Chissà se la sera, spogliati e senza cappello, il loro guardarsi allo specchio, o grattarsi, o sospendere la mente a un qualche soffitto di luce più chiara dei loro ricordi avrà la mia stessa valenza. Chissà. (Non indossano il volto i bambini. Neanche Dio. Credo.)
Infilo la testa tra le sbarre per sentirmi proprio all'interno - come quel turista bambino a cui era rimasta incastrata e hanno dovuto chiamare un fabbro - e dire in inglese “fabbro”, “paura”, “seghi piano!” non era stato semplice - il bambino era molto spaventato , gridava, insomma era stato imbarazzante.
Dunque si annuncia l’arrivo delle Guardie della Regina a cavallo. 10:45: vibrazione leggera dell’aria quasi mai calda di London. Movimento a onda di sguardi, teste, palloncini, verso St James’ Park. Sospensione dell’aria in un granello di polvere di tempo.
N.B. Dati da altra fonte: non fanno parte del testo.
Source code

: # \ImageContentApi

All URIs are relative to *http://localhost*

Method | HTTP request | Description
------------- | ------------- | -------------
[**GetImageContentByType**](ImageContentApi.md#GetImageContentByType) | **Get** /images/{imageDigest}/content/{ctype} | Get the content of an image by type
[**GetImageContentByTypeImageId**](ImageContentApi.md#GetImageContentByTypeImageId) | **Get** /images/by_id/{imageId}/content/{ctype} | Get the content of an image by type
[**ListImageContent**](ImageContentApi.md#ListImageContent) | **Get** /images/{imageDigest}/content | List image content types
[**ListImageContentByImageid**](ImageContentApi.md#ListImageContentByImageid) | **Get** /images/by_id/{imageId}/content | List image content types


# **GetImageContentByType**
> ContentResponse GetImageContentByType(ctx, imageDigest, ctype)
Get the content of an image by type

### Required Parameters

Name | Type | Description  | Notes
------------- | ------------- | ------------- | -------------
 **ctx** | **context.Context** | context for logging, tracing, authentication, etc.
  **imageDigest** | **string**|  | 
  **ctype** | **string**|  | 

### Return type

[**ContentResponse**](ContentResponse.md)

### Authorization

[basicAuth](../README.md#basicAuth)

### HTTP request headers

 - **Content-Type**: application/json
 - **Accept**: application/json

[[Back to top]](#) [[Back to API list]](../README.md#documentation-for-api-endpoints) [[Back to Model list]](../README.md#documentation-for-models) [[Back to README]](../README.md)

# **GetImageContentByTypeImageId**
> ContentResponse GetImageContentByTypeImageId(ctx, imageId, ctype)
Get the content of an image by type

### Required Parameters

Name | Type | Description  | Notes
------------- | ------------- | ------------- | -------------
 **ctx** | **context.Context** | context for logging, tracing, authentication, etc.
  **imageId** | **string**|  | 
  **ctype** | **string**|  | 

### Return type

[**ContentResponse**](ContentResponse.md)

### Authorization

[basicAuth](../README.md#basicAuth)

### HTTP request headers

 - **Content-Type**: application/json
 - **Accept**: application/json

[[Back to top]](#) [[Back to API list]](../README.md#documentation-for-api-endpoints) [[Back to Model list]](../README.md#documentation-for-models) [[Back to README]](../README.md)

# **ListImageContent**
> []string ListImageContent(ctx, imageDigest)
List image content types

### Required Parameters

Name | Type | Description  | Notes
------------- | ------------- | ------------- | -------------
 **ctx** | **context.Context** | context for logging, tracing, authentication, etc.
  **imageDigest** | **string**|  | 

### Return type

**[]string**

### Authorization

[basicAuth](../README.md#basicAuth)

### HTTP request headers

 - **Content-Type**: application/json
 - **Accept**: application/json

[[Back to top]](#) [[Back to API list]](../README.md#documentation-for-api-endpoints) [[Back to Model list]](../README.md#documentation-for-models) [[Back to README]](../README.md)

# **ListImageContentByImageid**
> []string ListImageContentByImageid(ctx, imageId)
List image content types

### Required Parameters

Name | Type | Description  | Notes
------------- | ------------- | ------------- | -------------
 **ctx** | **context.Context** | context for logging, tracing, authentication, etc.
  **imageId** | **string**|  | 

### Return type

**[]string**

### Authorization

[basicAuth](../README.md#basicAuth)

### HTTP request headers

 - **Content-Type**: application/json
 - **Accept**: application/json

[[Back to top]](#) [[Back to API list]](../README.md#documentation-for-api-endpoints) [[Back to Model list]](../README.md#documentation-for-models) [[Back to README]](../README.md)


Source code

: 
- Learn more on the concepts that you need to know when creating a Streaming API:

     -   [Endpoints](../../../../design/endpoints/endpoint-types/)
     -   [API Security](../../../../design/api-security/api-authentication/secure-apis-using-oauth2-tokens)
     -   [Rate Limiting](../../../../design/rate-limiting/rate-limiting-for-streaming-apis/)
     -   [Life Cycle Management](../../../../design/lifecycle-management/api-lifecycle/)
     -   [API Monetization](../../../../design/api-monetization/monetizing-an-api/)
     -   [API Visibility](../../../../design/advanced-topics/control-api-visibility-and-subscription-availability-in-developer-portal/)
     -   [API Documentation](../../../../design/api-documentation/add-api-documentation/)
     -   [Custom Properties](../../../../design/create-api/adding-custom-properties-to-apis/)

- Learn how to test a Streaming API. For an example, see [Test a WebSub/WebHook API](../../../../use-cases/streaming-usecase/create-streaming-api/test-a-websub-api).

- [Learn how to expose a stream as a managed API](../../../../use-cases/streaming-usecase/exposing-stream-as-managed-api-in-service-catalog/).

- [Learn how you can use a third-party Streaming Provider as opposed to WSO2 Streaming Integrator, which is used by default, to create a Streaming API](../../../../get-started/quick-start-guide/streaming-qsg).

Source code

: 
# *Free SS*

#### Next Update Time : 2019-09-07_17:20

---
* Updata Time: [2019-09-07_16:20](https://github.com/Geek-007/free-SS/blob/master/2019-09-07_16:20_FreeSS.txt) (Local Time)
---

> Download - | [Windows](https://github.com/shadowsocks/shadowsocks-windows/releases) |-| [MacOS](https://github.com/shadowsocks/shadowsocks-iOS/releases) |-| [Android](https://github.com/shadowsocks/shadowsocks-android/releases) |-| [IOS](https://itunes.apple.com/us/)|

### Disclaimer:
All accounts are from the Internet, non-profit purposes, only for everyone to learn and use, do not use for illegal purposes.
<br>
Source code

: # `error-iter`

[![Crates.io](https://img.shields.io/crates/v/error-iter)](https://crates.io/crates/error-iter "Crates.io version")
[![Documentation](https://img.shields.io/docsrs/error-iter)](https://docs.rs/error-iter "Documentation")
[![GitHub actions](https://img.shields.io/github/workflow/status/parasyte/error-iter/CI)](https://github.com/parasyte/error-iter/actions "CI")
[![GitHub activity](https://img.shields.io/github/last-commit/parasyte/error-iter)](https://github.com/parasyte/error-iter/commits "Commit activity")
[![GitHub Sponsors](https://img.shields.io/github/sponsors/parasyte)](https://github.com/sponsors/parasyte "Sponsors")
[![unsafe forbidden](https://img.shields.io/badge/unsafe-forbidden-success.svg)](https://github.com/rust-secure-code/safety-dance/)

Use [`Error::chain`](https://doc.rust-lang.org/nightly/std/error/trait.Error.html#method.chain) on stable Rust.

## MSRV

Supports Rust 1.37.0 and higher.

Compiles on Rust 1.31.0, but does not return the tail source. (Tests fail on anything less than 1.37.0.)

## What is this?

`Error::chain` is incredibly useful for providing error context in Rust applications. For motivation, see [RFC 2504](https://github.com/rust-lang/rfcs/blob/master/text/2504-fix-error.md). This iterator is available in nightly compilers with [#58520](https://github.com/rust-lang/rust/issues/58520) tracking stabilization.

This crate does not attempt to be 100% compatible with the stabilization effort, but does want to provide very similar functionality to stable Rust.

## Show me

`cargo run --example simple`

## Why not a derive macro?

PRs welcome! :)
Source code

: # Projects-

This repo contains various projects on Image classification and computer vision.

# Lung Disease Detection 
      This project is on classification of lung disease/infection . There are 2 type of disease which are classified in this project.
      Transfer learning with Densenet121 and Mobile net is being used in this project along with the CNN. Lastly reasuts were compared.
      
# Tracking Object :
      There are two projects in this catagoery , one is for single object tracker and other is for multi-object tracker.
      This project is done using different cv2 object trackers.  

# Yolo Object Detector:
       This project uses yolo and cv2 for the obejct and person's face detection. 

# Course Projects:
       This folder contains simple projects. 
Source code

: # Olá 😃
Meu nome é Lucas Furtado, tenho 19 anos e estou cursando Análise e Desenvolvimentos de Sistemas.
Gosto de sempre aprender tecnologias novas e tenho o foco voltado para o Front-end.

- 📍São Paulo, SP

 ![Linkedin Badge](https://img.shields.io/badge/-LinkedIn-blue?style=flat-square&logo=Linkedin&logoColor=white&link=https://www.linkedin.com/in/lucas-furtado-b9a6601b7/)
Poi tamburo solenne very proudly tamtamma: ecco su altissimi horses le Queen’s Guards incedere compunte - ma sotto i baffi, o comunque sia, amused, I guess.
Nel trillo di gioia che segue mi chiedo: “se hanno bisogni o impellenze che fanno?” “ah già, sono educati per questo”, mi dico. “sì ma come?”. No answer. Trattengono. Tamtamma il suono ripetuto e rulla la folla coi tamburi. Si prolunga nel vento. Entrano le giubbe rosse come il sangue, come il corallo, sull’ampio cortile dove sbuca la mia testa.
Non muovo la faccia perché se rimango così è come esserci dentro, a cavallo.
Si fronteggiano al cambio le sentinelle: tam tam ratatam, tam tam ratatam! Ma poi, che buffo (how weird), una musica swing avvolge la folla che smette di masticare, belare, gridare, muggire - una melodia di famous englih songs ci incorona. Ma no, sono le tradizionali marce militari! Che bello, non credo di essere la sola pelle d’oca con occhi lucenti. E loro, la band, assolvono il duty con maestosa ironia, con la fragranza di chi usa le armi ma solo per finta.
Allora mi dico non sono le guardie. No. Non sono i cavalli o i cipressi d’orso in testa. No. Che mi hanno sempre sconvolta. No. NO NO NO E’ puro London pride, la gente lo sa.
E le strade ubriache la sera di people strabrilla - E la tube che scorre densa di odori di gente - Che puzza, profuma, si lava, si sciacqua, si droga - Si è appena bucata o ha fatto l’amore - O magari ha letto Spencer o Keats amando riamata:
Scorre con Londra teatrale, sporca, musicale - si scioglie e si sciacqua i panni nel Tamigi la folla di ombre di maschere - stravolte come il volto di marmo di Queen Elisabeth a Westminster Abbey - o come le fanciulle azzurre di Renoir alla National Gallery.
E non so cosa dire o cosa pensare.
Mi perdo affamata di luci che cancellano l’orrore dei soli, dei semicadaveri buttati sulle strade, nella glamorous London by night. Il British Museum è schiuma di gente. Una nube di china dipinta in Giappone è pietra e si sfalda. Così io. Né solida né fluida.
Smarrita.
Druidica Llandin, Londinium romana, Londra originaria - finalmente mi appari tra acque cristalline, dove il sangue è stato ritualmente purificato dal fiume.
Torcia che corri sull’eco invisibile del Tamigi - su giubbe rosse, bus rossi, cabine rosse, bruci e scaldi consumando nella fiamma ogni sete ogni voglia ogni immondizia.
E Amleto il saggio e folle principe di Danimarca - dal Bardo naturalizzato “ english forever ” - sbircia dietro gli occhi curiosi del bambino che spreme ketchup sul panino macdonaldiano, si arrampica sulla cupola di St Paul’s Cathedral guardando in giù nel bar affollato dietro la navata, poi spicca il volo nel plumbeo cielo, among the clouds …
Se ne va Amleto con una smorfia triste al convento a farsi appassionatamente amare. Ce l’ha fatta poi con lei.
Sulle sponde del Tamigi li vedo e li invidio, i due immortali. Non mi degnano di uno sguardo.
Un' ultima volta, un' ultima volta lo guardo, il dolce principe. Lo saluto. Waving my hand softly, softly. “Good-night, sweet prince; And flights of angels sing thee to thy rest.”
Llandin significa "luogo di alta spiritualità", da "llan" = sacro e "din" = alto, spirituale (riferito ad un luogo). Va notato come il nome attuale, London, ricordi molto le radici originarie.